Exercise prompt - Reproduce all the entries precisely.

● ● ● ● ●

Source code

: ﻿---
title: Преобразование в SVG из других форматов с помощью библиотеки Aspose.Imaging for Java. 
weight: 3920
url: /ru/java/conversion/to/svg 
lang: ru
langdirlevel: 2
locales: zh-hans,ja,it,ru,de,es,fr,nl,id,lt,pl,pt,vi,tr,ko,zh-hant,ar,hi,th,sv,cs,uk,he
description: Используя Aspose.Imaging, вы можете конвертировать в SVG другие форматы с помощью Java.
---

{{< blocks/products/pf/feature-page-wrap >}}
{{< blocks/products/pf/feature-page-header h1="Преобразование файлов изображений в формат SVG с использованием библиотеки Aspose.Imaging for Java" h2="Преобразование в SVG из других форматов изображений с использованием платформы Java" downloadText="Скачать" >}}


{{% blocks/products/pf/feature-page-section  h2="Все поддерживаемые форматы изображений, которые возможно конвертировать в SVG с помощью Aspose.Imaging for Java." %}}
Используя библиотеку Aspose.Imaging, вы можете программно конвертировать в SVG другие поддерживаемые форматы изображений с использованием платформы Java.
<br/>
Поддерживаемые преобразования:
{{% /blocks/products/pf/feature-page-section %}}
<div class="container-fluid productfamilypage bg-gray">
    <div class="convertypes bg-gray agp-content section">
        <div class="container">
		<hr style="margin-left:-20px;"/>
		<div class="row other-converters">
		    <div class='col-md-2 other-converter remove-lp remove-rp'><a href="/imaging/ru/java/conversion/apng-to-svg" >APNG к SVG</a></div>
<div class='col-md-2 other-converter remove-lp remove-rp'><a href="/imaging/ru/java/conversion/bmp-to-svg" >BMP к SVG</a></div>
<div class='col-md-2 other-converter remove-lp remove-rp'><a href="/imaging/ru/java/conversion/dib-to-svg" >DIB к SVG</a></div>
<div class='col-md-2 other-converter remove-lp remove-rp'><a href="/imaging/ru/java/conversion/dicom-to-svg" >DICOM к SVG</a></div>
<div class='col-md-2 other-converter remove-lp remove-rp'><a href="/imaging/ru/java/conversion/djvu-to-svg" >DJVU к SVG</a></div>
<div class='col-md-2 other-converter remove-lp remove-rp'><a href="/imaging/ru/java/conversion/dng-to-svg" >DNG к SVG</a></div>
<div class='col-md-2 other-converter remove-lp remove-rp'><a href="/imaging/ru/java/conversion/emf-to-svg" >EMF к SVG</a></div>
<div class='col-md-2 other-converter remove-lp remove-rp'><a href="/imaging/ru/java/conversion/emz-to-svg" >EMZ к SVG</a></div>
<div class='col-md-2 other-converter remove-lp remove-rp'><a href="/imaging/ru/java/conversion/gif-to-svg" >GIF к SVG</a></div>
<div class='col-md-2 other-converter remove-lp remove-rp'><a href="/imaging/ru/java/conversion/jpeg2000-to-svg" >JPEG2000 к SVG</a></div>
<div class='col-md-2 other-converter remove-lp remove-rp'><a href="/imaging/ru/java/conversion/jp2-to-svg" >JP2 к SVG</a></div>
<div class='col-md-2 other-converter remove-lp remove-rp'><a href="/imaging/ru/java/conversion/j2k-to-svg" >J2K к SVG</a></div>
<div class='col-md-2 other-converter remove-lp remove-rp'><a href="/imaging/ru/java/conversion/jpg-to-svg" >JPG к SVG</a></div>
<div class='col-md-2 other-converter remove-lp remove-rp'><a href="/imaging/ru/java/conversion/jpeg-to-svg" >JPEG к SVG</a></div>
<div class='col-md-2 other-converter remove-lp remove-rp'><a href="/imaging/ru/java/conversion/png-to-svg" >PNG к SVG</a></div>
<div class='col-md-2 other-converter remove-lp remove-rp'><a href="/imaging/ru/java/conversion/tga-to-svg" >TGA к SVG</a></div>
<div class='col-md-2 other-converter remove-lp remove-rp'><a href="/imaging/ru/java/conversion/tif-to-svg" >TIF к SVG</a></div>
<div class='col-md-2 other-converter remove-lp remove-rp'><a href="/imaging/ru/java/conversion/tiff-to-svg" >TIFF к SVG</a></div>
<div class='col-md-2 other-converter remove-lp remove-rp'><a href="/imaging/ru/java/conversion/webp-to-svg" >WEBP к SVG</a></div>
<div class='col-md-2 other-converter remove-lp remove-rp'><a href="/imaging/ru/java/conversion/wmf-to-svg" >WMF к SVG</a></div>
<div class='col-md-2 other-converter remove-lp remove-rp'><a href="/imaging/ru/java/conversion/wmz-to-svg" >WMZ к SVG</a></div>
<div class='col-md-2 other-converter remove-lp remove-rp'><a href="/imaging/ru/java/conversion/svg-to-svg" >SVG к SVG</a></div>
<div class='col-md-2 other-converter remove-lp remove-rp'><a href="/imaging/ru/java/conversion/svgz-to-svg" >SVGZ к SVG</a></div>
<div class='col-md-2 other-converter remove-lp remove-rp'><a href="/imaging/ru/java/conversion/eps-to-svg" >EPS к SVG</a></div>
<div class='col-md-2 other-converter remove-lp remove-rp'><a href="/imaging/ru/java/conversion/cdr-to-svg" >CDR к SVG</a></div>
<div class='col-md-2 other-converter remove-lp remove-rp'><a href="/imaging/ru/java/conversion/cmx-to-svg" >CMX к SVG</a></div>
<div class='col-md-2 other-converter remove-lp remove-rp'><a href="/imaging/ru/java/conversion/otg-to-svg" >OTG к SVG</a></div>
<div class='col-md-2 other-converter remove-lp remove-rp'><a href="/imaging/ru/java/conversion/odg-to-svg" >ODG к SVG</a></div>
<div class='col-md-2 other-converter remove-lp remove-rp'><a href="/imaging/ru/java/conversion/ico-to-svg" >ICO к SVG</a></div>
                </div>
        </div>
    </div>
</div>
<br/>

● ● ● ● ●

Solution to the exercise -
Source code

: ﻿---
title: Преобразование в SVG из других форматов с помощью библиотеки Aspose.Imaging for Java. 
weight: 3920
url: /ru/java/conversion/to/svg 
lang: ru
langdirlevel: 2
locales: zh-hans,ja,it,ru,de,es,fr,nl,id,lt,pl,pt,vi,tr,ko,zh-hant,ar,hi,th,sv,cs,uk,he
description: Используя Aspose.Imaging, вы можете конвертировать в SVG другие форматы с помощью Java.
---

{{< blocks/products/pf/feature-page-wrap >}}
{{< blocks/products/pf/feature-page-header h1="Преобразование файлов изображений в формат SVG с использованием библиотеки Aspose.Imaging for Java" h2="Преобразование в SVG из других форматов изображений с использованием платформы Java" downloadText="Скачать" >}}


{{% blocks/products/pf/feature-page-section  h2="Все поддерживаемые форматы изображений, которые возможно конвертировать в SVG с помощью Aspose.Imaging for Java." %}}
Используя библиотеку Aspose.Imaging, вы можете программно конвертировать в SVG другие поддерживаемые форматы изображений с использованием платформы Java.
<br/>
Поддерживаемые преобразования:
{{% /blocks/products/pf/feature-page-section %}}
<div class="container-fluid productfamilypage bg-gray">
    <div class="convertypes bg-gray agp-content section">
        <div class="container">
		<hr style="margin-left:-20px;"/>
		<div class="row other-converters">
		    <div class='col-md-2 other-converter remove-lp remove-rp'><a href="/imaging/ru/java/conversion/apng-to-svg" >APNG к SVG</a></div>
<div class='col-md-2 other-converter remove-lp remove-rp'><a href="/imaging/ru/java/conversion/bmp-to-svg" >BMP к SVG</a></div>
<div class='col-md-2 other-converter remove-lp remove-rp'><a href="/imaging/ru/java/conversion/dib-to-svg" >DIB к SVG</a></div>
<div class='col-md-2 other-converter remove-lp remove-rp'><a href="/imaging/ru/java/conversion/dicom-to-svg" >DICOM к SVG</a></div>
<div class='col-md-2 other-converter remove-lp remove-rp'><a href="/imaging/ru/java/conversion/djvu-to-svg" >DJVU к SVG</a></div>
<div class='col-md-2 other-converter remove-lp remove-rp'><a href="/imaging/ru/java/conversion/dng-to-svg" >DNG к SVG</a></div>
<div class='col-md-2 other-converter remove-lp remove-rp'><a href="/imaging/ru/java/conversion/emf-to-svg" >EMF к SVG</a></div>
<div class='col-md-2 other-converter remove-lp remove-rp'><a href="/imaging/ru/java/conversion/emz-to-svg" >EMZ к SVG</a></div>
<div class='col-md-2 other-converter remove-lp remove-rp'><a href="/imaging/ru/java/conversion/gif-to-svg" >GIF к SVG</a></div>
<div class='col-md-2 other-converter remove-lp remove-rp'><a href="/imaging/ru/java/conversion/jpeg2000-to-svg" >JPEG2000 к SVG</a></div>
<div class='col-md-2 other-converter remove-lp remove-rp'><a href="/imaging/ru/java/conversion/jp2-to-svg" >JP2 к SVG</a></div>
<div class='col-md-2 other-converter remove-lp remove-rp'><a href="/imaging/ru/java/conversion/j2k-to-svg" >J2K к SVG</a></div>
<div class='col-md-2 other-converter remove-lp remove-rp'><a href="/imaging/ru/java/conversion/jpg-to-svg" >JPG к SVG</a></div>
<div class='col-md-2 other-converter remove-lp remove-rp'><a href="/imaging/ru/java/conversion/jpeg-to-svg" >JPEG к SVG</a></div>
<div class='col-md-2 other-converter remove-lp remove-rp'><a href="/imaging/ru/java/conversion/png-to-svg" >PNG к SVG</a></div>
<div class='col-md-2 other-converter remove-lp remove-rp'><a href="/imaging/ru/java/conversion/tga-to-svg" >TGA к SVG</a></div>
<div class='col-md-2 other-converter remove-lp remove-rp'><a href="/imaging/ru/java/conversion/tif-to-svg" >TIF к SVG</a></div>
<div class='col-md-2 other-converter remove-lp remove-rp'><a href="/imaging/ru/java/conversion/tiff-to-svg" >TIFF к SVG</a></div>
<div class='col-md-2 other-converter remove-lp remove-rp'><a href="/imaging/ru/java/conversion/webp-to-svg" >WEBP к SVG</a></div>
<div class='col-md-2 other-converter remove-lp remove-rp'><a href="/imaging/ru/java/conversion/wmf-to-svg" >WMF к SVG</a></div>
<div class='col-md-2 other-converter remove-lp remove-rp'><a href="/imaging/ru/java/conversion/wmz-to-svg" >WMZ к SVG</a></div>
<div class='col-md-2 other-converter remove-lp remove-rp'><a href="/imaging/ru/java/conversion/svg-to-svg" >SVG к SVG</a></div>
<div class='col-md-2 other-converter remove-lp remove-rp'><a href="/imaging/ru/java/conversion/svgz-to-svg" >SVGZ к SVG</a></div>
<div class='col-md-2 other-converter remove-lp remove-rp'><a href="/imaging/ru/java/conversion/eps-to-svg" >EPS к SVG</a></div>
<div class='col-md-2 other-converter remove-lp remove-rp'><a href="/imaging/ru/java/conversion/cdr-to-svg" >CDR к SVG</a></div>
<div class='col-md-2 other-converter remove-lp remove-rp'><a href="/imaging/ru/java/conversion/cmx-to-svg" >CMX к SVG</a></div>
<div class='col-md-2 other-converter remove-lp remove-rp'><a href="/imaging/ru/java/conversion/otg-to-svg" >OTG к SVG</a></div>
<div class='col-md-2 other-converter remove-lp remove-rp'><a href="/imaging/ru/java/conversion/odg-to-svg" >ODG к SVG</a></div>
<div class='col-md-2 other-converter remove-lp remove-rp'><a href="/imaging/ru/java/conversion/ico-to-svg" >ICO к SVG</a></div>
                </div>
        </div>
    </div>
</div>
<br/>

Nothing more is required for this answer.